Do Machine Learning Models Store Protected Content?

Author:Murphy | View: 25233 | Time: 2025-03-22 21:46:08

From chatGPT to Stable Diffusion, Artificial Intelligence (AI) is having a summer the likes of which rival only the AI heydays of the 1970s. This jubilation, however, has not been met without resistance. From Hollywood to the Louvre, AI seems to have awoken a sleeping giant – a giant keen to protect a world that once seemed exclusively human: creativity.

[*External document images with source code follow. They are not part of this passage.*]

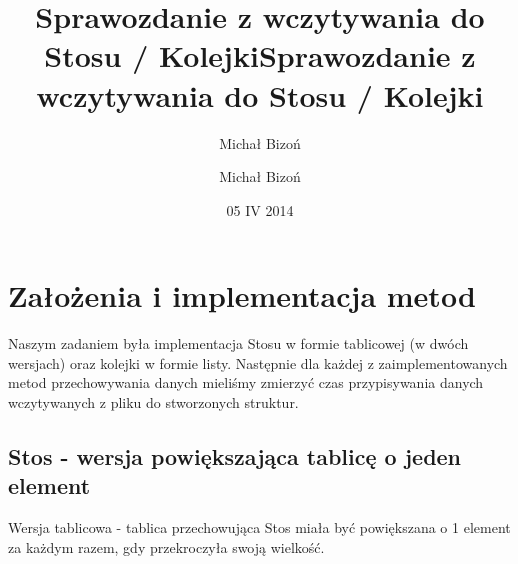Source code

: \documentclass[12pt,a4paper,oneside]{article}
\author{Michał Bizoń}
\title{Sprawozdanie z wczytywania do Stosu / Kolejki}
\begin{document}
\title{Sprawozdanie z wczytywania do Stosu / Kolejki}
\author{Michał Bizoń}
\date{05 IV 2014}
\maketitle

\section{Założenia i implementacja metod}
Naszym zadaniem była implementacja Stosu w formie tablicowej (w dwóch wersjach) oraz kolejki w formie listy. Następnie dla każdej z zaimplementowanych metod przechowywania danych mieliśmy zmierzyć czas przypisywania danych wczytywanych z pliku do stworzonych struktur.

\subsection{Stos - wersja powiększająca tablicę o jeden element}
Wersja tablicowa - tablica przechowująca Stos miała być powiększana o 1 element za każdym razem, gdy przekroczyła swoją wielkość.
\end{document}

For those desiring to protect creativity, AI appears to have an Achilles heel: training data. Indeed, all of the best models today necessitate a high-quality, world-encompassing data diet – but what does that mean?

First, high-quality means human created. Although not-human-created data has made many strides since the idea of a computer playing itself was popularized by War Games, computer science literature has shown that model quality degrades over time if humanness is completely taken out of the loop (i.e., model rot or model collapse). In simple terms: human data is the lifeblood of these models.

Second, world-encompassing means world-encompassing. If you put it online, you should assume the model has used it in training: that Myspace post you were hoping only you and Tom remembered (ingested), that picture-encased-memory you gladly forgot about until PimEyes forced you to remember it (ingested), and those late-night Reddit tirades you hoped were just a dream (ingested).

Models like LLaMa, BERT, Stable Diffusion, Claude, and chatGPT were all trained on massive amounts of human-created data. And what's unique about some, many, or most human-created expressions – especially those that happen to be fixed in a tangible medium a computer can access and learn from – is that they qualify for Copyright protection.

Anderson v. Stability AI; Concord Music Group, Inc. v. Anthropic PBC; Doe v. GitHub, Inc.; Getty Images v. Stability AI; {Tremblay, Silverman, Chabon} v. OpenAI; New York Times v. Microsoft

Fortuitous as it may be, the data these models cannot survive without is the same data most protected by copyright. And this gives rise to the titanic copyright battles we are seeing today.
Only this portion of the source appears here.